A couple of posts ago I wrote about a walk my book group took (http://wp.me/p5FGXY-3h). That post focused on what we talked about, this is about where we went.
The Water of Leith is Edinburgh’s main river, rising from the rocks of the Pentlands to the south-west and running through the city to the sea. For almost thirteen miles of its course the route of the river is followed by the Water of Leith Walkway.
Rivers are most at home in valleys and so the Walkway offers a unique perspective on a city better known for its hills, winding below, through and between the main streets; a wavering thread of blue and green, refusing to conform to the ordered straight lines and right-angled vision of the Georgian town planners.
Although the Walkway passes through public spaces, parks, market places, bridges and fords, it is most often flanked by private houses and gardens. All social strata are on display here and the walker can cast their voyeur’s eye in to grand wood panelled dining rooms, bohemian artists’ colonies and the minimalist furnishings of first homes within just a few hundred metres. The inhabitants of Edinburgh are as visible as their possessions; joggers, dog-walkers, commuters, families, all make use of the path whether they are going a short distance from A to B or walking purely for walking’s sake.

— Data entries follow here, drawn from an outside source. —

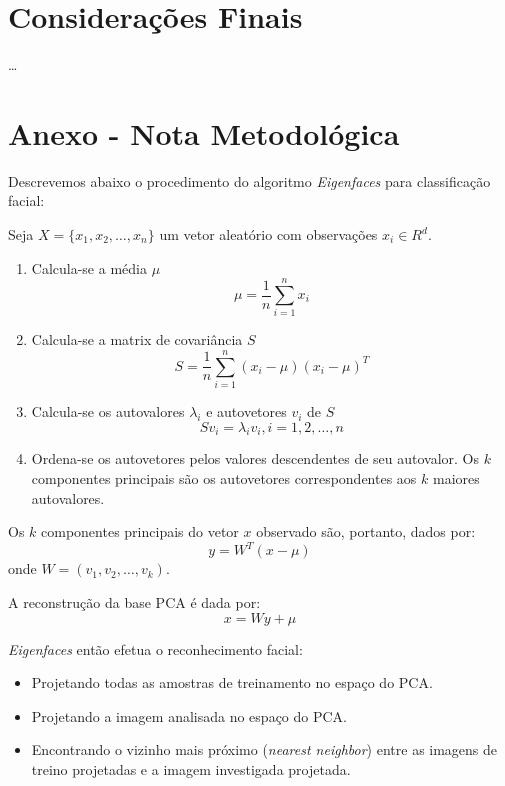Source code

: \documentclass[a4paper, 12pt, openright, oneside, english, brazil, article]{abntex2}
\begin{document}
	\section*{Considerações Finais}
	
	\ldots
	
	
	\newpage
	\postextual
	\anexos
	\section*{Anexo - Nota Metodológica}
	Descrevemos abaixo o procedimento do algoritmo \textit{Eigenfaces} para classificação facial:
	
	Seja $X = \{x_1, x_2, \ldots, x_n\}$ um vetor aleatório com observações $x_i \in R^d$.
	
	\begin{enumerate}
		\item Calcula-se a média $\mu$
		$$\mu = \frac{1}{n} \sum_{i=1}^{n}x_i$$
		
		\item Calcula-se a matrix de covariância $S$
		$$S = \frac{1}{n} \sum_{i=1}^{n}(x_i - \mu)(x_i - \mu)^T$$
		
		\item Calcula-se os autovalores $\lambda_i$ e autovetores $v_i$ de $S$
		$$Sv_i = \lambda_iv_i, i=1,2,\ldots,n$$
		
		\item Ordena-se os autovetores pelos valores descendentes de seu autovalor. Os $k$ componentes principais são os autovetores correspondentes aos $k$ maiores autovalores.		
	\end{enumerate}

	Os $k$ componentes principais do vetor $x$ observado são, portanto, dados por:
	$$y = W^T(x-\mu)$$
	onde $W = (v_1, v_2, \ldots, v_k)$. 
	
	A reconstrução da base PCA é dada por:
	$$x = Wy + \mu$$

	\textit{Eigenfaces} então efetua o reconhecimento facial:
	\begin{itemize}
		\item Projetando todas as amostras de treinamento no espaço do PCA.
		\item Projetando a imagem analisada no espaço do PCA.
		\item Encontrando o vizinho mais próximo (\textit{nearest neighbor}) entre as imagens de treino projetadas e a imagem investigada projetada.
	\end{itemize}

	
	
\end{document}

As well as an opportunity to people watch, the Walkway provides a rare window on the secrets of the city’s wildlife, with over eighty species of bird making the trees and bushes along the water’s fringes their home. Besides the birds, the Walkway is a green corridor for foxes, badgers, squirrels and even the occasional deer. The vegetation and the river conspire to drown out the noises of the city. You are more likely to hear the call of a thrush than the thunder of the traffic.
Besides being an attraction in itself, the Walkway is a good way to access some of Edinburgh’s tourist highlights, passing close by the Gallery of Modern Art and the Botanical Gardens amongst others. It is also the gateway to some less well-known, though no less interesting, sights including the survivors of the once seventy mills that made use of the water’s flow, now repurposed as flats and office spaces.
The section we walked features St Bernard’s Well, which can be found between the boutiques and delis of Stockbridge and the civic feat of the Dean Bridge.
Built in 1789 from a design by the painter, Alexander Nasmyth, the domed temple, complete with statue to the Greek goddess of health, Hygeia, caps a pump-room built to allow easy access to a natural spring which was believed to have curative properties. Taking the waters, either by drinking or bathing, was a bit of a British national obsession in the eighteenth and nineteenth centuries and St Bernard’s Well is just one of many reminders of this that can be found around the country.
Though our Georgian and Victorian ancestors turned the practice in to tourism, belief in the healing powers of water is, of course, much older. Looking at St Bernard’s Well, brought back memories of a place I visited almost a decade ago in the far north-east of Scotland, in a wood on the Black Isle, somewhere in stark contrast to its stylised, sanitized, grandeur. Known as a Clootie Well from the Scots ‘cloot’ meaning rag, it has been a place of pilgrimage for as long as the waters have run. Traditionally a white scrap of material would be offered to the spirit of the well, either in the hopes of a cure for an ailment, a request for protection or guidance or simply in honour of the water itself. The practice has morphed over time and now it is more common to bring an item of clothing belonging to the supplicant or the person for whom they pray. The cloot is dipped in the spring and tied to a nearby tree, one that draws the water through its veins. When the trouble has passed the cloot will fall. It is a powerful place, heavy with the weight of whispered requests.
I am always pleased to be reminded of the continuity of human experience. Whether we dress it up in carved stone or simple rags there are some things that remain unchanged and collective. To me there is a comfort in that and, having taken the waters in my own way, returned home, restored.